* Task instructions: From the data below, return each line in which the string "section" is found.

─── Material provided ───

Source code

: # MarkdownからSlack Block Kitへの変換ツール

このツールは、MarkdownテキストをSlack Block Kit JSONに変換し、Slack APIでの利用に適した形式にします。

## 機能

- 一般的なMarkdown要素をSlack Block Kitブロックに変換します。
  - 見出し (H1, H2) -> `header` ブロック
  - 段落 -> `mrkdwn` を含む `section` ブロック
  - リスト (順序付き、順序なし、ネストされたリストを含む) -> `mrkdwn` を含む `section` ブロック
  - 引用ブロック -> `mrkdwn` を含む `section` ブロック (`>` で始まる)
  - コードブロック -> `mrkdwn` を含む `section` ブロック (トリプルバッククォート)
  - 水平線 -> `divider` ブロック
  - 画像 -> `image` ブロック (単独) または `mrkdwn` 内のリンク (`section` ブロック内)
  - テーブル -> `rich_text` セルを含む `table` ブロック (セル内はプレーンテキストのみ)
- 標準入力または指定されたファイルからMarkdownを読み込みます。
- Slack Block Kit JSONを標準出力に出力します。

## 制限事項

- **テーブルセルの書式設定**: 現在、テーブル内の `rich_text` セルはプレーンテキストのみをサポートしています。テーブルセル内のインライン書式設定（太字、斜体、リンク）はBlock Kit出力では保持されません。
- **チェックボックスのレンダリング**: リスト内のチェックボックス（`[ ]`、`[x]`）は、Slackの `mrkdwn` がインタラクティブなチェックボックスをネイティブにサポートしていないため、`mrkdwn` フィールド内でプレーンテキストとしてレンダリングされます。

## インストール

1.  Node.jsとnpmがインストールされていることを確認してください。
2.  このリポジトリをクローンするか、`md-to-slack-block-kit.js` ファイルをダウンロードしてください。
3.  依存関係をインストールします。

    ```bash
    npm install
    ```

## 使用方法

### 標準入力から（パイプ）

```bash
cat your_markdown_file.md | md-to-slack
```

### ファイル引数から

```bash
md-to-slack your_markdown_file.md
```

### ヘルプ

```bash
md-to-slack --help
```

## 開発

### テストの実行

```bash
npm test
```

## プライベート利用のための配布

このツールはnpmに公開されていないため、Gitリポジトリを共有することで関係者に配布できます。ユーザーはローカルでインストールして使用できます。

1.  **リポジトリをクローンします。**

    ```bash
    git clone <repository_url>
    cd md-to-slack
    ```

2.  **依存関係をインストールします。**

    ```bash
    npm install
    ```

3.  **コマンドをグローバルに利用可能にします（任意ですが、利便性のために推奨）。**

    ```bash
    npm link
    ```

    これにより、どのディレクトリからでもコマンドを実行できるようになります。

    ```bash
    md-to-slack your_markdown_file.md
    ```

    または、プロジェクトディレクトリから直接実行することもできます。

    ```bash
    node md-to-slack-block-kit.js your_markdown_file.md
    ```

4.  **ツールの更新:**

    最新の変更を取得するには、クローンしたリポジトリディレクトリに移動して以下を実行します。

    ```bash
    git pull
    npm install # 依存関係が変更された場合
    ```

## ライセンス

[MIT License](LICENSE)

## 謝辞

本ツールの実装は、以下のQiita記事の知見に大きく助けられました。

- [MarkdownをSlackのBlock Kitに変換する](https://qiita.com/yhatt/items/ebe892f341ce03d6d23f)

───

* Written response:
  - 段落 -> `mrkdwn` を含む `section` ブロック
  - リスト (順序付き、順序なし、ネストされたリストを含む) -> `mrkdwn` を含む `section` ブロック
  - 引用ブロック -> `mrkdwn` を含む `section` ブロック (`>` で始まる)
  - コードブロック -> `mrkdwn` を含む `section` ブロック (トリプルバッククォート)
  - 画像 -> `image` ブロック (単独) または `mrkdwn` 内のリンク (`section` ブロック内)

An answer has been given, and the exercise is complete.